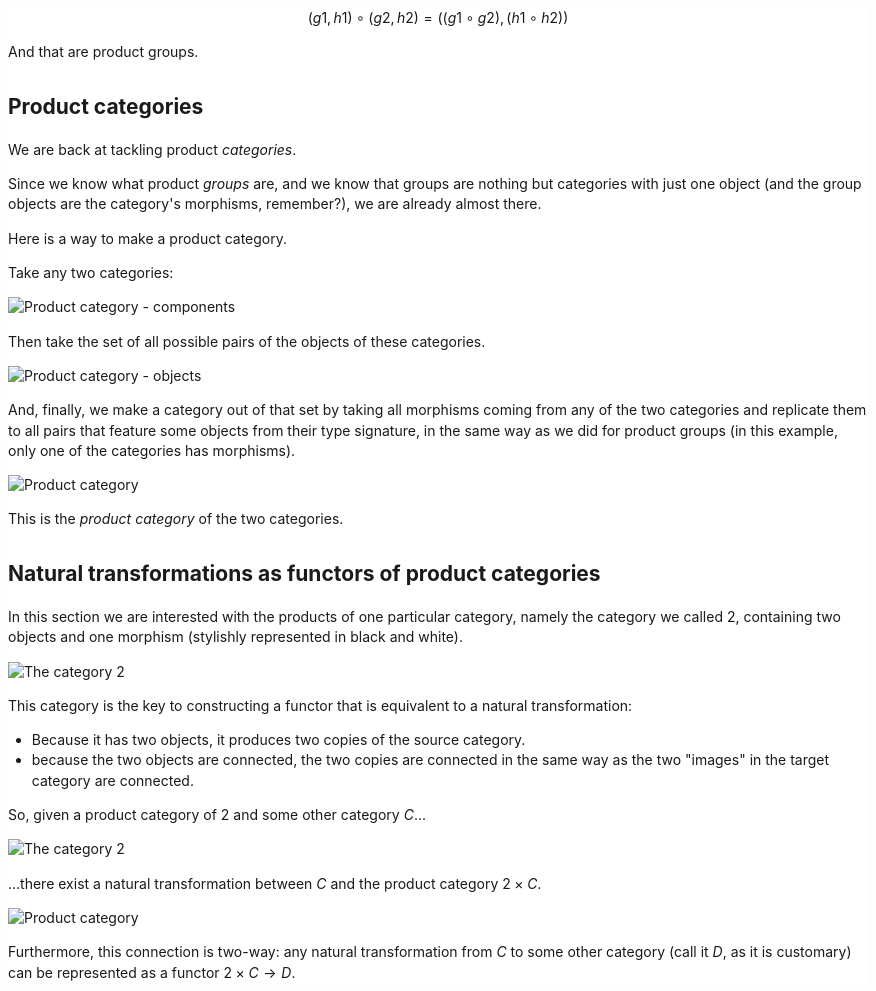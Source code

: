 $$(g1, h1) \circ (g2, h2) = ( (g1 \circ g2), (h1 \circ h2))$$

And that are product groups.

Product categories
---

We are back at tackling product *categories*. 

Since we know what product *groups* are, and we know that groups are nothing but categories with just one object (and the group objects are the category's morphisms, remember?), we are already almost there.

Here is a way to make a product category. 

Take any two categories:

![Product category - components](../11_natural_transformations/product_components.svg)

Then take the set of all possible pairs of the objects of these categories.

![Product category - objects](../11_natural_transformations/product_set.svg)

And, finally, we make a category out of that set by taking all morphisms coming from any of the two categories and replicate them to all pairs that feature some objects from their type signature, in the same way as we did for product groups (in this example, only one of the categories has morphisms).

![Product category](../11_natural_transformations/product_category.svg)

This is the *product category* of the two categories.

Natural transformations as functors of product categories
---

In this section we are interested with the products of one particular category, namely the category we called $2$, containing two objects and one morphism (stylishly represented in black and white).

![The category 2](../11_natural_transformations/category_two.svg)

This category is the key to constructing a functor that is equivalent to a natural transformation:

- Because it has two objects, it produces two copies of the source category.
- because the two objects are connected, the two copies are connected in the same way as the two "images" in the target category are connected. 

So, given a product category of $2$ and some other category $C$...

![The category 2](../11_natural_transformations/product_category_target_category.svg)

...there exist a natural transformation between $C$ and the product category $2\times C$.

![Product category](../11_natural_transformations/product_category_natural_transformation.svg)

Furthermore, this connection is two-way: any natural transformation from $C$ to some other category (call it $D$, as it is customary) can be represented as a functor $2 \times C \to D$.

- - -

● **EXERCISE OBJECTIVE**: Your answer should consist of the lines from the line with "- because the" through the last line of the data, set down exactly, both included.

● **ANSWER AREA**:
- because the two objects are connected, the two copies are connected in the same way as the two "images" in the target category are connected. 

So, given a product category of $2$ and some other category $C$...

![The category 2](../11_natural_transformations/product_category_target_category.svg)

...there exist a natural transformation between $C$ and the product category $2\times C$.

![Product category](../11_natural_transformations/product_category_natural_transformation.svg)

Furthermore, this connection is two-way: any natural transformation from $C$ to some other category (call it $D$, as it is customary) can be represented as a functor $2 \times C \to D$.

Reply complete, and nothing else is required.